Our modern political narrative originates from the socio-political imagination. The validity for this is to be found in ideology which is dependent upon the authority of our feelings. In other words, ideology is tied to sensationism in the belief that all our ideas are based, ultimately, on physical sensations. There is nothing philosophical or transcendent here. Ironically, the so-called 18th century age of reason was really the beginning of ideology which seems to have taken over modern culture.
Today, we are living in a kind of story book world which is what a narrative does. It is a recounting of various facts and events of history but connecting the facts and events in different ways. The narrative is right for us if it seems to feel right. But more importantly, everything is to be judged by our feelings. While more intelligent people may see the narrative as a distortion or even false, in the example of Hollywood movies about the old west, others trust the narrative because it feels right to believe the story, for example, that all black people are still oppressed by whites. Of course, the actual historical evidence paints a much different picture but it is never enough to overthrow the almost hypnotic power of ideology.
But what about the meaning of life as it pertains to Buddhism when it is examined through the lens of ideology?
The first order of business for a Buddhist ideology is to eliminate Buddhism’s religious message by ridding it of the tenets of rebirth and karma, finally ignoring nirvana, the chief goal of the Buddha’s discourses so that its basis is ideological, hopefully, to create a secular narrative. The people who do this call their new Buddhism “secular Buddhism.”

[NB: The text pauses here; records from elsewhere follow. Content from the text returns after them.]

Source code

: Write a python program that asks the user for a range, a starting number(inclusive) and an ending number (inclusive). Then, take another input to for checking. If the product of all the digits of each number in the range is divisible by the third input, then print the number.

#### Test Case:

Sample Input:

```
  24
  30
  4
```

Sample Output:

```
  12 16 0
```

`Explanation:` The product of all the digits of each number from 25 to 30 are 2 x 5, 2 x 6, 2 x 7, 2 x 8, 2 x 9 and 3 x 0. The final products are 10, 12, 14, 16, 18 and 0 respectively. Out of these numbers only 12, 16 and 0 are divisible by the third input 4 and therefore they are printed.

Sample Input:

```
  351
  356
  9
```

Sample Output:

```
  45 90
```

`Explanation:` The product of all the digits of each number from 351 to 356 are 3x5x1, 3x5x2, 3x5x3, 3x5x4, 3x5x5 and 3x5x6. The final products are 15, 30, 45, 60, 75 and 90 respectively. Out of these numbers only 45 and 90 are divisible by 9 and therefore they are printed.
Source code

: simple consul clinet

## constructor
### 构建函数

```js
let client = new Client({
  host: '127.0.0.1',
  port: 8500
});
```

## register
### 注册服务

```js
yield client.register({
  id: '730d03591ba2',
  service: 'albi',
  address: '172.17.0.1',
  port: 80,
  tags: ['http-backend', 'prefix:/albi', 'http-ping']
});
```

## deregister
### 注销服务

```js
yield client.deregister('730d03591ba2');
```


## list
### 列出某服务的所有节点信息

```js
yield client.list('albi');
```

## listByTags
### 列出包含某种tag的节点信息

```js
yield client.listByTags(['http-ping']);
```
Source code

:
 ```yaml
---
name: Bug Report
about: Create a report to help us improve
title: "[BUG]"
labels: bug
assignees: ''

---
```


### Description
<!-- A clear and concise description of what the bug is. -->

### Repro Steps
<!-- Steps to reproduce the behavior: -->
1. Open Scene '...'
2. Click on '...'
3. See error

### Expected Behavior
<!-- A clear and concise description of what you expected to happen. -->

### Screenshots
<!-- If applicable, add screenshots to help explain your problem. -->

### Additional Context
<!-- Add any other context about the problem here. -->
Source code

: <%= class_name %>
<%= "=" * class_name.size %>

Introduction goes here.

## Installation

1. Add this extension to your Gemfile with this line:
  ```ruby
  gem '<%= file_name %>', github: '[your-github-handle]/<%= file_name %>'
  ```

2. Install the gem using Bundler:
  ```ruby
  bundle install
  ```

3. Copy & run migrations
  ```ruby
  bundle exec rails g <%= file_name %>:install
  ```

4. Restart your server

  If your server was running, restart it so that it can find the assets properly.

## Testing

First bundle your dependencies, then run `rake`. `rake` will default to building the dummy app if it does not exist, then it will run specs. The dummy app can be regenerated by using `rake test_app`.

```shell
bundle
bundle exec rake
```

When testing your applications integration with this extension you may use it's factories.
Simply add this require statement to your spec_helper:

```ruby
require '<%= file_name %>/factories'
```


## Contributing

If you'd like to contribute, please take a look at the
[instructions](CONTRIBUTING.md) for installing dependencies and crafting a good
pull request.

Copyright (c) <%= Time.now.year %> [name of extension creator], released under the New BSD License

Yet, the Buddha’s enlightenment goes far beyond the world of the senses and even thinking. In light of this it is not secular but religious by realizing ultimate reality allowing us to see the world the way it really is. This has nothing to do with sensationism. The Buddha’s enlightenment is not limited by the human imagination or ideology. And the real meaning of life is to awaken from the dream of conditioned existence which confines us to the cycles of birth and death. But if we are left with an ideological Buddhism the meaning loses it salvific message to the eternal spirit which is hidden within us. It becomes run-of-the-mill as if to say that the existential condition of suffering is caused by self-centered craving! But craving, in itself, is not the problem in Buddhism. It is what we crave and desire this being the conditioned psychophysical organism otherwise known as the five skandhas.